Cuando un policía me contó cómo una turba de cobardes cooperativistas mineros flageló y mató a Rodolfo Illanes, vino de inmediato a mi cabeza aquel octubre de 2000, cuando otra turba, pero esa vez de cobardes cocaleros del Chapare, torturó, violó y mató a los esposos Andrade y a dos policías. En ese momento concluí que no habíamos avanzado como sociedad y que nos habíamos conformado con la idea de que la democracia se resume al voto, a la mayoría manda y a la inclusión social, cuando la democracia es más que eso.
Por ejemplo, democracia es construir un Estado (puede llamarse plurinacional, plurideportivo, lo que quieras), donde se resuelva lo público y desde donde se construya lo común. No vamos en ese sentido, si es un instrumento para perseguir y encarcelar al diferente, al disidente, al opositor o al librepensante. Si el Estado se convierte en un instrumento de odio, entonces la democracia pasa a ser una autocracia y se pone a centímetros de la dictadura.

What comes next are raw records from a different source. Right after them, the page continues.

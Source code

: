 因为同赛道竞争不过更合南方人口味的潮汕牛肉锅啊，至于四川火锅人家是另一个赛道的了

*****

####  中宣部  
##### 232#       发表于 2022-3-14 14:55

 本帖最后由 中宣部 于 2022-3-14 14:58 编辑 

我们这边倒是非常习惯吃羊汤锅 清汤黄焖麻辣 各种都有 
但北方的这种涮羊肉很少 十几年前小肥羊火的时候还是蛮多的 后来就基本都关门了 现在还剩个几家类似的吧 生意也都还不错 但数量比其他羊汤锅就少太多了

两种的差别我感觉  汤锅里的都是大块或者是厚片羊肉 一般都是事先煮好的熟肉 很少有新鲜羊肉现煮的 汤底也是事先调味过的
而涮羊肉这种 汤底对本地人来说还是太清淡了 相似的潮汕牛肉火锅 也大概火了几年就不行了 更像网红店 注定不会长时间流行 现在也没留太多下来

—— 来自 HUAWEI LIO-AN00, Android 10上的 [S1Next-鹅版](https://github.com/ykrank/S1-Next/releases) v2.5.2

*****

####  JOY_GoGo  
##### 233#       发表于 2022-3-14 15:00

El Estado no debe ser un aparato de sometimiento de un grupo a otro; o de una clase a otra. Debe ser un espacio institucionalizado donde la ley gobierne a través de las personas con una virtud básica: la honestidad; y no sea un espacio donde un puñado de personas convierta en ley su ambición, su frustración, sus complejos o su fanatismo.
Si a unos deja tener relaciones con el narcotráfico y persigue a otros, entonces no es un Estado democrático, sino discriminador y promotor del delito. Si aplica la ley contra una persona y no contra el militante del partido que cometió el mismo delito, es un Estado peligroso para la igualdad. Si a unos ciudadanos impone todos los impuestos posibles y permite a otros enriquecerse sin aportar nada al erario público, es un Estado opresor.

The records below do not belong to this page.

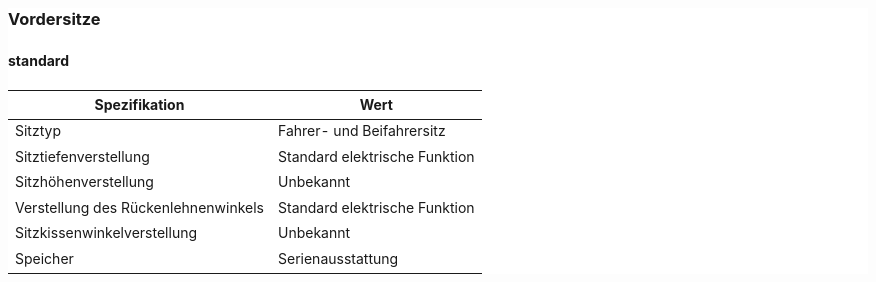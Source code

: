 ### Vordersitze


#### standard

<table class="table table-striped border">
	<thead>
			<tr>
			<th>
				Spezifikation
			</th>
			<th>
				Wert
			</th>
			</tr>
	</thead>
	<tbody>
		<tr>
			<td>
				Sitztyp
			</td>
			<td>
				Fahrer- und Beifahrersitz
			</td>
		</tr>
		<tr>
			<td>
				Sitztiefenverstellung
			</td>
			<td>
				Standard elektrische Funktion
			</td>
		</tr>
		<tr>
			<td>
				Sitzhöhenverstellung
			</td>
			<td>
				Unbekannt
			</td>
		</tr>
		<tr>
			<td>
				Verstellung des Rückenlehnenwinkels
			</td>
			<td>
				Standard elektrische Funktion
			</td>
		</tr>
		<tr>
			<td>
				Sitzkissenwinkelverstellung
			</td>
			<td>
				Unbekannt
			</td>
		</tr>
		<tr>
			<td>
				Speicher
			</td>
			<td>
				Serienausstattung
			</td>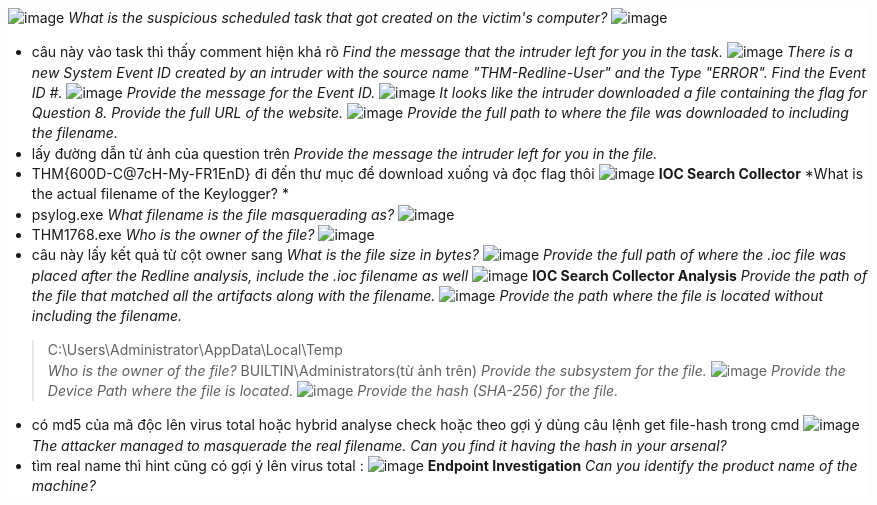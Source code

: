 ![image](https://user-images.githubusercontent.com/110059218/219678896-5e6c7375-17a4-4ec1-af36-ade3104eba1d.png)
*What is the suspicious scheduled task that got created on the victim's computer?*
![image](https://user-images.githubusercontent.com/110059218/219679123-7ea43149-080f-45c9-a825-c2e140aa46fd.png)
* câu này vào task thì thấy comment hiện khá rõ
*Find the message that the intruder left for you in the task.*
![image](https://user-images.githubusercontent.com/110059218/219679614-951b56c7-49f8-48b7-80b6-4790a53349ac.png)
*There is a new System Event ID created by an intruder with the source name "THM-Redline-User" and the Type "ERROR". Find the Event ID #.*
![image](https://user-images.githubusercontent.com/110059218/219679754-f7c32b81-47da-42bb-be21-6698c1cf26a6.png)
*Provide the message for the Event ID.*
![image](https://user-images.githubusercontent.com/110059218/219679910-2c3b1933-71ce-4e89-932a-8f671d2dcfed.png)
*It looks like the intruder downloaded a file containing the flag for Question 8. Provide the full URL of the website.*
![image](https://user-images.githubusercontent.com/110059218/219680157-194c514e-8b58-4ec1-8e5f-2bc45268d136.png)
*Provide the full path to where the file was downloaded to including the filename.*
* lấy đường dẫn từ ảnh của question trên
*Provide the message the intruder left for you in the file.*
* THM{600D-C@7cH-My-FR1EnD} đi đến thư mục để download xuống và đọc flag thôi
![image](https://user-images.githubusercontent.com/110059218/219681187-29f3e5e5-4979-4e03-9ff7-76a2aaffcf0d.png)
**IOC Search Collector**
*What is the actual filename of the Keylogger? *
* psylog.exe
*What filename is the file masquerading as?*
![image](https://user-images.githubusercontent.com/110059218/219737463-ff53eb27-399d-4074-a8a8-3d7a9a85dac7.png)
* THM1768.exe
*Who is the owner of the file?*
![image](https://user-images.githubusercontent.com/110059218/219738120-68f06b29-f1c4-46ad-b7d2-2ae5267646f7.png)
* câu này lấy kết quả từ cột owner sang
*What is the file size in bytes?* 
![image](https://user-images.githubusercontent.com/110059218/219738952-04a4380f-a461-48b1-b87c-ea78a1a05b54.png)
*Provide the full path of where the .ioc file was placed after the Redline analysis, include the .ioc filename as well*
![image](https://user-images.githubusercontent.com/110059218/219739936-da2edf25-dc89-4bd2-8521-5524ae76f55b.png)
**IOC Search Collector Analysis**
*Provide the path of the file that matched all the artifacts along with the filename.*
![image](https://user-images.githubusercontent.com/110059218/219763824-8e2f4650-266b-43fc-a880-2e197d898a7b.png)
*Provide the path where the file is located without including the filename.*
> C:\Users\Administrator\AppData\Local\Temp\
*Who is the owner of the file?*
> BUILTIN\Administrators(từ ảnh trên)
*Provide the subsystem for the file.*
![image](https://user-images.githubusercontent.com/110059218/219764785-bd28a6c3-f20f-4ad2-a075-be6b3e98441e.png)
*Provide the Device Path where the file is located.*
![image](https://user-images.githubusercontent.com/110059218/219765226-2957a2cf-84b1-4240-872e-94e64a34b1fb.png)
*Provide the hash (SHA-256) for the file.*
* có md5 của mã độc lên virus total hoặc hybrid analyse check hoặc theo gợi ý dùng câu lệnh get file-hash trong cmd
![image](https://user-images.githubusercontent.com/110059218/219766088-eeb9a058-6c6d-4d4d-9af8-40a2008e1320.png)
*The attacker managed to masquerade the real filename. Can you find it having the hash in your arsenal?*
* tìm real name thì hint cũng có gợi ý lên virus total :
![image](https://user-images.githubusercontent.com/110059218/219766281-286a6b63-a4d7-4a5c-ab2c-44b03ff19fe6.png)
**Endpoint Investigation**
*Can you identify the product name of the machine?*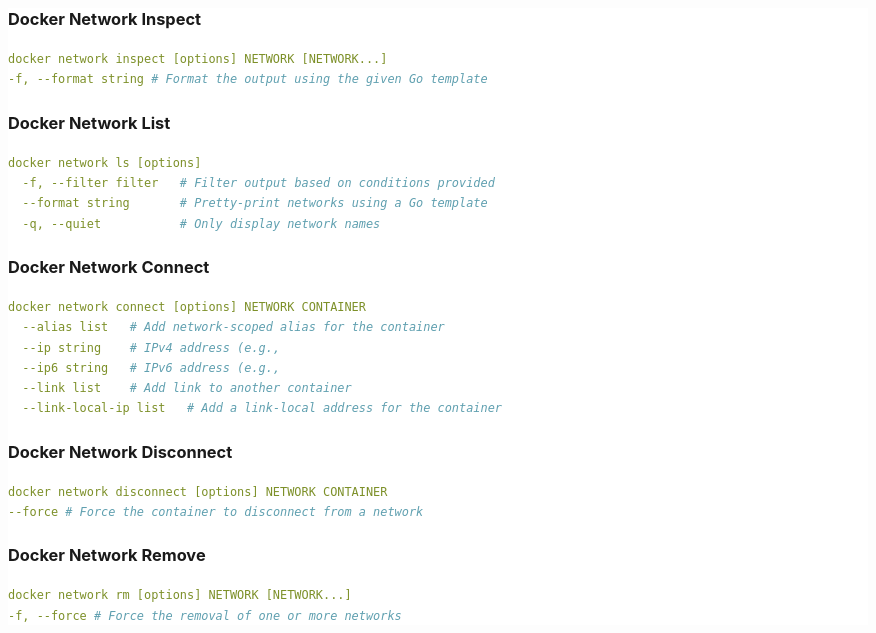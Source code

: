 </div>

<div class="cheat__container-content">

### Docker Network Inspect

```yaml
docker network inspect [options] NETWORK [NETWORK...]
-f, --format string # Format the output using the given Go template
```

</div>

<div class="cheat__container-content">

### Docker Network List

```yaml
docker network ls [options]
  -f, --filter filter   # Filter output based on conditions provided
  --format string       # Pretty-print networks using a Go template
  -q, --quiet           # Only display network names
```

</div>

<div class="cheat__container-content">

### Docker Network Connect

```yaml
docker network connect [options] NETWORK CONTAINER
  --alias list   # Add network-scoped alias for the container
  --ip string    # IPv4 address (e.g.,
  --ip6 string   # IPv6 address (e.g.,
  --link list    # Add link to another container
  --link-local-ip list   # Add a link-local address for the container
```

</div>

<div class="cheat__container-content">

### Docker Network Disconnect

```yaml
docker network disconnect [options] NETWORK CONTAINER
--force # Force the container to disconnect from a network
```

</div>

<div class="cheat__container-content">

### Docker Network Remove

```yaml
docker network rm [options] NETWORK [NETWORK...]
-f, --force # Force the removal of one or more networks
```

Un Estado no se cambia cambiando el nombre. Un Estado se cambia, erigiendo una una élite que pueda irradiar ética, principios y virtudes porque, finalmente, la ética de un pueblo es el reflejo de la ética de sus gobernantes y sus gobernantes son el reflejo de la ética del pueblo.
Un Estado debe fomentar la convivencia y la paz sobre la base de una distribución justa de beneficios y obligaciones. Si da más beneficios sólo a quienes apoyan al jefe y cargas más obligaciones a otros, es un Estado administrado por gente inescrupulosa.
Para superar al Estado odiador, hay que entender que la violencia o la paz nace y muere en la mente. Y la mente está en la gente. Ergo, necesitamos convencernos que no sólo somos derechos, sino también obligaciones que comienzan en cosas mínimas: no tirar la basura en la calle; y terminan en cosas grandes: no bloquear una carretera para joder a la mayoría y beneficiar a nuestro grupito.
Si la violencia y la paz están en la mente, debemos cambiar la lógica de: si estoy jodido, bloqueo a todos; por la lógica de: denme las mismas oportunidades y si no aprovecho, me jodo solo.
¿Por qué somos incapaces de confluir en un bien común que tenga como fin último la felicidad? Porque el Estado es, para algunos bolivianos, lo que dijeron los dirigentes indígenas que asaltaron el Fondo Indígena: “Bah, es nuestra la plata, déjenos que nos la comamos”. Y ¿vos, dónde quedas? ¿No era también tu plata?
Urge comprender que para recibir hay que dar en la medida de las posibilidades de cada uno. Urge recuperar la confianza basada en dar para recibir bienes materiales y espirituales que harán feliz a tu familia.
La desconfianza se hace carne cuando te enteras que lo que das, se va a la divinización de un mortal. Se agrava, si es usado para reproducir add infinitum en el poder a un grupito, cuando la democracia es renovación periódica para que no se pudra como el agua estancada.
La muerte de nuestros hermanos Fermín Mamani Aspeti (25), Severino Ichota (46), Rodolfo Illanes(56), Rubén Aparaya Pillco (26) nos apela a quemarropa:¿por qué somos capaces de matarnos e incapaces de construir el bien común? Quizás porque cuando el grupo gobernante es capaz de despreciar la vida de su misma gente para reproducirse en el poder, retrocedimos como sociedad y nos jodimos todos.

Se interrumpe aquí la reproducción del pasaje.